# Offline Augmentation - Make Background Images

This script is for creating new images "offline" (i.e. as a pre-processing step) by performing rotate, crop and scale transformations. Automatic checks ensure that objects of interest will not overflow the boundaries of the image. Bounding boxes are always recalculated to ensure they are always tight around the object of interest. If the transformations lead to artefacts such as significant changes in the segmentation mask area then the new images will be rejected.

In [1]:
import albumentations as A
from PIL import Image
import cv2
import json
import numpy as np
import os
import random
from pycocotools.coco import COCO

import sys

sys.path.insert(1, '../..')

from data_processing.data_proc_lib.transforms import do_background_transform
from data_processing.data_proc_lib.cleaning import find_invalid_annotations
from data_processing.data_proc_lib.utilities import create_directories

In [2]:
def make_backgrounds(output_path, input_path):
    """
    Make background images.
    :param output_path: Path to the place the augmented output files.
    :param input_path: Path to the input files to augment.
    :return: None.
    """

    create_directories(output_path)
    output_image_path = output_path
    train_annos = os.path.join(input_path, "annotations", "train.json")

    coco = COCO(train_annos)
    image_ids = coco.getImgIds()
    exclude = list(find_invalid_annotations(coco))

    for image_id in [i for i in image_ids if i not in exclude]:

        image_file_name = coco.loadImgs(image_id)[0]["file_name"]
        image_path = os.path.join(input_path, "train", image_file_name)
        # print(f"image file name: {image_file_name}")

        aug_file_name = (
                "bg" + "_" + image_file_name
        )
        output_image_file_path = os.path.join(output_image_path, aug_file_name)

        # Read the image and associated annotations
        image = np.array(Image.open(image_path))
        annotation_ids = coco.getAnnIds(imgIds=image_id)
        annotations = coco.loadAnns(annotation_ids)

        # In case a transform has shifted all galaxies out of an image and no annotations remain.
        if len(annotations) == 0:
            continue

        if len(annotations) == 1:
            image = do_background_transform(annotations, image, coco)
            if not np.any(image):
                continue
        else:
            print("More than one annotation! Rejected.")
            continue

        # Write the transformed image to a png file.
        Image.fromarray(image).save(output_image_file_path)
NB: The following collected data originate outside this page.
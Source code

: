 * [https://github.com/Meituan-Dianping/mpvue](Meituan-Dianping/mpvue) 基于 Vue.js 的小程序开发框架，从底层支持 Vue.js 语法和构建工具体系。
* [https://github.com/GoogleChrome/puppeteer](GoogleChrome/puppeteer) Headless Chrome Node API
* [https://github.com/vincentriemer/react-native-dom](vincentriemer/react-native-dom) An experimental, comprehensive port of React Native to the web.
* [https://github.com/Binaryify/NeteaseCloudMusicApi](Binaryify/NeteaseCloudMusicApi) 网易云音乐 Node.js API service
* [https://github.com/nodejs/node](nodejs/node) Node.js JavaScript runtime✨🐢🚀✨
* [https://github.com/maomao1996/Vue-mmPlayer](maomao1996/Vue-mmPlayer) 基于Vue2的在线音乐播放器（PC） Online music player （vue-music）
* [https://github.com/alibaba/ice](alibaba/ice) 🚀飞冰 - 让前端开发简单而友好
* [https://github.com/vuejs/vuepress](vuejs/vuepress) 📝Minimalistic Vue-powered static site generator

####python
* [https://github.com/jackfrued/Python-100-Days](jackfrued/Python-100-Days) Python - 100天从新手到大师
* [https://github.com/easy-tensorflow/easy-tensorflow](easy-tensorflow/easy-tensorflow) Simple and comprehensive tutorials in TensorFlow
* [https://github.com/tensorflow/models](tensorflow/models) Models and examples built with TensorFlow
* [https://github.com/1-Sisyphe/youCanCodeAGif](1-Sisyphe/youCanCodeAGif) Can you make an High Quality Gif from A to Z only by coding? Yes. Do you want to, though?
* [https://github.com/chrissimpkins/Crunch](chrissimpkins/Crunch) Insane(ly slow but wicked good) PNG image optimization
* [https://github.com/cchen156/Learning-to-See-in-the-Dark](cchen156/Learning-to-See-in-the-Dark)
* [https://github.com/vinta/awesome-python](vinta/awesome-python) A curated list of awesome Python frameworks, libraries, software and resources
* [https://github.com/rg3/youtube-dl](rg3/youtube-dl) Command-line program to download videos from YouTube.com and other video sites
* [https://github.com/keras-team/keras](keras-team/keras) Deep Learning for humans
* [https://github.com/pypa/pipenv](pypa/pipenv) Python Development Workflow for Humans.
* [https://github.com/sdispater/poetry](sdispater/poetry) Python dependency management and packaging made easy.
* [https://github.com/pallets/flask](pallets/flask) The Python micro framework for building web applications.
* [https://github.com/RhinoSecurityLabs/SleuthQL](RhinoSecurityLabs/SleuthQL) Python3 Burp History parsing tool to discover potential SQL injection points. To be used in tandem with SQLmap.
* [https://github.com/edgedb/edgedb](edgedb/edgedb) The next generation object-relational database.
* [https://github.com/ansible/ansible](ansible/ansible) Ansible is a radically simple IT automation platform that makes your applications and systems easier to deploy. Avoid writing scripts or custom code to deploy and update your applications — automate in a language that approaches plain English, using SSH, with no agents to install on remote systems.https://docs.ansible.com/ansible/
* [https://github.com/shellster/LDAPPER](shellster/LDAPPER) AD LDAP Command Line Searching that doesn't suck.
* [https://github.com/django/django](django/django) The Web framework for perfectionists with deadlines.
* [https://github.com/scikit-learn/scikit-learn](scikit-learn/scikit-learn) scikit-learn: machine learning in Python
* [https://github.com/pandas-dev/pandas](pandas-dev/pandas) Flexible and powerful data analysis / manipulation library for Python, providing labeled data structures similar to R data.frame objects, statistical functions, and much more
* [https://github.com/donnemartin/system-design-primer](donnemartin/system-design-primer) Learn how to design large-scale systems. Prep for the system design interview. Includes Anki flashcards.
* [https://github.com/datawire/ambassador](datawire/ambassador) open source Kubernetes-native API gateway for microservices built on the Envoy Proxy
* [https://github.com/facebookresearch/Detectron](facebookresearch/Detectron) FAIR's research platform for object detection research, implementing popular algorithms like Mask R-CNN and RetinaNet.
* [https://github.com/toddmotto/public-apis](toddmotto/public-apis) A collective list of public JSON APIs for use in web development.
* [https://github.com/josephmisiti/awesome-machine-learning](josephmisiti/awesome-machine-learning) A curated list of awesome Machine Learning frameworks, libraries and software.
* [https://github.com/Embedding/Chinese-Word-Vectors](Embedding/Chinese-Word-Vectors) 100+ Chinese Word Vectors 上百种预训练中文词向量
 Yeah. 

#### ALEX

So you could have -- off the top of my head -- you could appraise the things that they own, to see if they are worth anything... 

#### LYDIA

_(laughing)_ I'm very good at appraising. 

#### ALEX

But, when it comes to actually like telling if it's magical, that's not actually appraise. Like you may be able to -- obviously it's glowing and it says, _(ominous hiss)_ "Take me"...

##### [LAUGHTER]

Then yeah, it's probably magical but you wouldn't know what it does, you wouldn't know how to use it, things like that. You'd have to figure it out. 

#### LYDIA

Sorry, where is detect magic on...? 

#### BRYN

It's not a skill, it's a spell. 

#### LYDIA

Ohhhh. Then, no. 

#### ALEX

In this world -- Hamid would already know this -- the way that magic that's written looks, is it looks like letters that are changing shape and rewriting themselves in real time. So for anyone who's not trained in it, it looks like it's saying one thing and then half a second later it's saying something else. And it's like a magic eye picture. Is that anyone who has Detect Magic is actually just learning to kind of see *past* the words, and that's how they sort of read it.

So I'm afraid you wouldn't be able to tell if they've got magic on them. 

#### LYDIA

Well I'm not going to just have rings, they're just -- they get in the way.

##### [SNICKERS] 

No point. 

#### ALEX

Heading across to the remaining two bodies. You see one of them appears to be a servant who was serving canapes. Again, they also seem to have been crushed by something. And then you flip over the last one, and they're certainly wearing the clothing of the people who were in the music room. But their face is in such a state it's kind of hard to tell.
    print(f"Completed! Background images in {output_path}.")

This is the Albumentations transform used to create the rotation-augmented dataset. This will be passed into the call to `augment` below.

## 1 Create Backgrounds from the Cleaned Dataset

**Prerequisites:** The dataset should already have been cleaned. See the notebook `clean.ipynb`.

Set the following constants below according to your environment.

* `NUM_AUGMENTATIONS`: The number of times each image in the input dataset is passed through the augmentation process. Intuitively, a larger `NUM_AUGMENTATIONS` number means a larger final dataset. Note that every augmented image goes through some automated quality checks (see the paper for details). These don't guarantee to find every possible problem but they can detect some issues with image artefacts. If any problems are detected then the augmented image is not saved. Hence, the final augmented dataset size will be *slightly less than* `NUM_AUGMENTATIONS` times the input dataset size.
* `CLEANED_PATH`: Full path to the input data (for example, this will often be the location of the cleaned data output by notebook `clean.ipynb`).
* `OUTPUT_PATH`: Full path to the location to store the augmented dataset created by running `augment` below.

In [None]:
OUTPUT_PATH = "/mnt/data/rgn_ijcnn/augmented/backgrounds"
CLEANED_PATH = "/mnt/data/rgn_ijcnn/cleaned"
make_backgrounds(OUTPUT_PATH, CLEANED_PATH)